L’essor pris par les flux en provenance du Sénégal et, dans une moindre mesure, de Gambie et de Mauritanie, explique l’essentiel de la vague. Mais les embarquements à partir du Sahara occidental, que Rabat considère lui appartenir, voire du littoral marocain situé plus au nord, ont aussi joué un rôle. Le nombre de près de 5 300 Marocains arrivés aux Canaries de janvier à novembre 2023, selon l’agence européenne Frontex, l’atteste sans ambiguïté.
Le relâchement relatif de la vigilance des gardes-côtes marocains qu’une telle évolution implique est lourd de sens politique. Il semble indiquer que le pacte informel hispano-marocain, scellé en mars 2022 autour du Sahara occidental – reconnaissance élogieuse par Madrid du plan marocain d’autonomie en échange d’une surveillance accrue par Rabat de son littoral – a perdu de sa superbe, bien qu’il tienne toujours.

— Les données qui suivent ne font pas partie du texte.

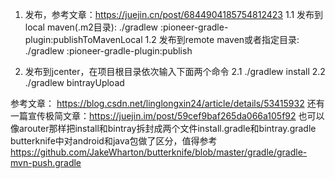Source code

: 1. 发布，参考文章：https://juejin.cn/post/6844904185754812423
1.1 发布到local maven(.m2目录): ./gradlew :pioneer-gradle-plugin:publishToMavenLocal
1.2 发布到remote maven或者指定目录: ./gradlew :pioneer-gradle-plugin:publish


2. 发布到jcenter，在项目根目录依次输入下面两个命令
2.1 ./gradlew install
2.2 ./gradlew bintrayUpload

参考文章： https://blog.csdn.net/linglongxin24/article/details/53415932
还有一篇宣传极简文章：https://juejin.im/post/59cef9baf265da066a105f92
也可以像arouter那样把install和bintray拆封成两个文件install.gradle和bintray.gradle
butterknife中对android和java包做了区分，值得参考 https://github.com/JakeWharton/butterknife/blob/master/gradle/gradle-mvn-push.gradle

Prémices d’une future vague
L’inflexion se confirme sur l’autre « front migratoire », celui du détroit de Gibraltar. Là, le flux de passages clandestins n’augmente certes que très modérément en 2023 (+ 4 %) mais il offre un saisissant contraste avec 2022 : il avait alors chuté de 20 % par rapport à l’année antérieure. Il s’agissait alors pour Rabat de remercier chaudement Madrid pour ses concessions sur le dossier du Sahara occidental. L’enthousiasme semble depuis s’être quelque peu dissipé.
Qu’adviendra-t-il de cette géopolitique migratoire en 2024 ? La principale inconnue réside au Sahel, plus précisément au Niger. Dans la foulée du coup d’Etat de juillet 2023, les autorités de Niamey ont décidé d’abroger la loi de 2015 pénalisant le « trafic illicite de migrants ». Ce dispositif répressif, adopté sous la pression de l’Europe, visait à entraver les flux vers la Libye et donc potentiellement vers l’Italie. Il avait pesé dans la décrue migratoire qui avait suivi la grande crise de 2015-2016. Or, son démantèlement devrait, en toute logique, relancer les traversées du Sahara vers l’Afrique du Nord. Déjà, selon des sources à Agadez, la « capitale » du pays touareg au Niger, les préparatifs battent leur plein pour harnacher les futurs convois. Les prémisses d’une future vague ?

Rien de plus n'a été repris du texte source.